Problem requirements → Exclude images; transcribe the rest of the data exactly.

Information →

BEGIN

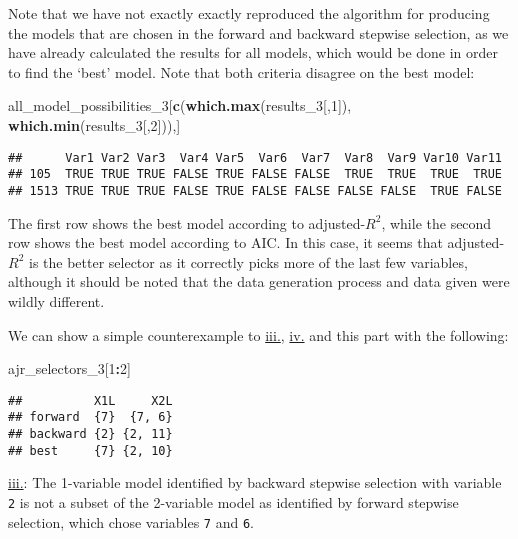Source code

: \documentclass[
]{article}
\newenvironment{Shaded}{\begin{snugshade}}{\end{snugshade}}
\newcommand{\DecValTok}[1]{\textcolor[rgb]{0.00,0.00,0.81}{#1}}
\newcommand{\KeywordTok}[1]{\textcolor[rgb]{0.13,0.29,0.53}{\textbf{#1}}}
\newcommand{\NormalTok}[1]{#1}
\newcommand{\OperatorTok}[1]{\textcolor[rgb]{0.81,0.36,0.00}{\textbf{#1}}}
\begin{document}
Note that we have not exactly exactly reproduced the algorithm for
producing the models that are chosen in the forward and backward
stepwise selection, as we have already calculated the results for all
models, which would be done in order to find the `best' model. Note that
both criteria disagree on the best model:

\begin{Shaded}
\begin{Highlighting}[]
\NormalTok{all_model_possibilities_}\DecValTok{3}\NormalTok{[}\KeywordTok{c}\NormalTok{(}\KeywordTok{which.max}\NormalTok{(results_}\DecValTok{3}\NormalTok{[,}\DecValTok{1}\NormalTok{]),}
                            \KeywordTok{which.min}\NormalTok{(results_}\DecValTok{3}\NormalTok{[,}\DecValTok{2}\NormalTok{])),]}
\end{Highlighting}
\end{Shaded}

\begin{verbatim}
##      Var1 Var2 Var3  Var4 Var5  Var6  Var7  Var8  Var9 Var10 Var11
## 105  TRUE TRUE TRUE FALSE TRUE FALSE FALSE  TRUE  TRUE  TRUE  TRUE
## 1513 TRUE TRUE TRUE FALSE TRUE FALSE FALSE FALSE FALSE  TRUE FALSE
\end{verbatim}

The first row shows the best model according to adjusted-\(R^{2}\),
while the second row shows the best model according to AIC. In this
case, it seems that adjusted-\(R^{2}\) is the better selector as it
correctly picks more of the last few variables, although it should be
noted that the data generation process and data given were wildly
different.

We can show a simple counterexample to
\protect\hyperlink{threeciii}{iii.}, \protect\hyperlink{threeciv}{iv.}
and this part with the following:

\begin{Shaded}
\begin{Highlighting}[]
\NormalTok{ajr_selectors_}\DecValTok{3}\NormalTok{[}\DecValTok{1}\OperatorTok{:}\DecValTok{2}\NormalTok{]}
\end{Highlighting}
\end{Shaded}

\begin{verbatim}
##          X1L     X2L
## forward  {7}  {7, 6}
## backward {2} {2, 11}
## best     {7} {2, 10}
\end{verbatim}

\protect\hyperlink{threeciii}{iii.}: The 1-variable model identified by
backward stepwise selection with variable \texttt{2} is not a subset of
the 2-variable model as identified by forward stepwise selection, which
chose variables \texttt{7} and \texttt{6}.
\end{document}
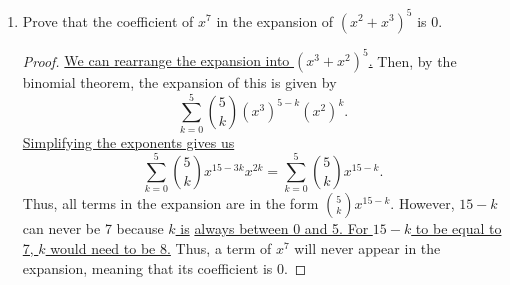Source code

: \documentclass{article}
\begin{document}
\begin{enumerate}
\begin{proof}
\begin{align}
        \end{align} which is equal to the right-hand side. 
    \end{proof} 
    \colorbox{CornflowerBlue}{
    \begin{minipage}[c]{0.9\textwidth}
        \centering
        For item \#16, we're asked to explain the steps of a given proof, so I'll just illustrate the entire proof here and highlight the added parts.
    \end{minipage}%
    }%
    \item Prove that the coefficient of $x^7$ in the expansion of ${(x^2 + x^3)}^5$ is 0.\begin{proof} 
        \underline{We can rearrange the expansion into ${(x^3 + x^2)}^5$.} Then, by the binomial theorem, the expansion of this is given by\[
            \sum_{k=0}^5 \binom{5}{k} {(x^3)}^{5-k} {(x^2)}^{k}.    
        \] \underline{Simplifying the exponents gives us}\[
            \sum_{k=0}^5 \binom{5}{k} x^{15-3k} x^{2k} = \sum_{k=0}^5 \binom{5}{k} x^{15-k}. 
        \] Thus, all terms in the expansion are in the form $\binom{5}{k} x^{15-k} $. However, $15-k$ can never be 7 because \underline{$k$ is} 
        \underline{always between 0 and 5. For 
        $15-k$ to be equal to 7, $k$ would need to be 8.} Thus, a term of $x^7$ will never appear in the expansion, meaning that its coefficient is 0.  
    \end{proof} 
\end{enumerate} 

\pagebreak
\end{document}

END

Exercise solution →
Source code

: \documentclass[
]{article}
\newenvironment{Shaded}{\begin{snugshade}}{\end{snugshade}}
\newcommand{\DecValTok}[1]{\textcolor[rgb]{0.00,0.00,0.81}{#1}}
\newcommand{\KeywordTok}[1]{\textcolor[rgb]{0.13,0.29,0.53}{\textbf{#1}}}
\newcommand{\NormalTok}[1]{#1}
\newcommand{\OperatorTok}[1]{\textcolor[rgb]{0.81,0.36,0.00}{\textbf{#1}}}
\begin{document}
Note that we have not exactly exactly reproduced the algorithm for
producing the models that are chosen in the forward and backward
stepwise selection, as we have already calculated the results for all
models, which would be done in order to find the `best' model. Note that
both criteria disagree on the best model:

\begin{Shaded}
\begin{Highlighting}[]
\NormalTok{all_model_possibilities_}\DecValTok{3}\NormalTok{[}\KeywordTok{c}\NormalTok{(}\KeywordTok{which.max}\NormalTok{(results_}\DecValTok{3}\NormalTok{[,}\DecValTok{1}\NormalTok{]),}
                            \KeywordTok{which.min}\NormalTok{(results_}\DecValTok{3}\NormalTok{[,}\DecValTok{2}\NormalTok{])),]}
\end{Highlighting}
\end{Shaded}

\begin{verbatim}
##      Var1 Var2 Var3  Var4 Var5  Var6  Var7  Var8  Var9 Var10 Var11
## 105  TRUE TRUE TRUE FALSE TRUE FALSE FALSE  TRUE  TRUE  TRUE  TRUE
## 1513 TRUE TRUE TRUE FALSE TRUE FALSE FALSE FALSE FALSE  TRUE FALSE
\end{verbatim}

The first row shows the best model according to adjusted-\(R^{2}\),
while the second row shows the best model according to AIC. In this
case, it seems that adjusted-\(R^{2}\) is the better selector as it
correctly picks more of the last few variables, although it should be
noted that the data generation process and data given were wildly
different.

We can show a simple counterexample to
\protect\hyperlink{threeciii}{iii.}, \protect\hyperlink{threeciv}{iv.}
and this part with the following:

\begin{Shaded}
\begin{Highlighting}[]
\NormalTok{ajr_selectors_}\DecValTok{3}\NormalTok{[}\DecValTok{1}\OperatorTok{:}\DecValTok{2}\NormalTok{]}
\end{Highlighting}
\end{Shaded}

\begin{verbatim}
##          X1L     X2L
## forward  {7}  {7, 6}
## backward {2} {2, 11}
## best     {7} {2, 10}
\end{verbatim}

\protect\hyperlink{threeciii}{iii.}: The 1-variable model identified by
backward stepwise selection with variable \texttt{2} is not a subset of
the 2-variable model as identified by forward stepwise selection, which
chose variables \texttt{7} and \texttt{6}.
\end{document}
Source code

: \documentclass{article}
\begin{document}
\begin{enumerate}
\begin{proof}
\begin{align}
        \end{align} which is equal to the right-hand side. 
    \end{proof} 
    \colorbox{CornflowerBlue}{
    \begin{minipage}[c]{0.9\textwidth}
        \centering
        For item \#16, we're asked to explain the steps of a given proof, so I'll just illustrate the entire proof here and highlight the added parts.
    \end{minipage}%
    }%
    \item Prove that the coefficient of $x^7$ in the expansion of ${(x^2 + x^3)}^5$ is 0.\begin{proof} 
        \underline{We can rearrange the expansion into ${(x^3 + x^2)}^5$.} Then, by the binomial theorem, the expansion of this is given by\[
            \sum_{k=0}^5 \binom{5}{k} {(x^3)}^{5-k} {(x^2)}^{k}.    
        \] \underline{Simplifying the exponents gives us}\[
            \sum_{k=0}^5 \binom{5}{k} x^{15-3k} x^{2k} = \sum_{k=0}^5 \binom{5}{k} x^{15-k}. 
        \] Thus, all terms in the expansion are in the form $\binom{5}{k} x^{15-k} $. However, $15-k$ can never be 7 because \underline{$k$ is} 
        \underline{always between 0 and 5. For 
        $15-k$ to be equal to 7, $k$ would need to be 8.} Thus, a term of $x^7$ will never appear in the expansion, meaning that its coefficient is 0.  
    \end{proof} 
\end{enumerate} 

\pagebreak
\end{document}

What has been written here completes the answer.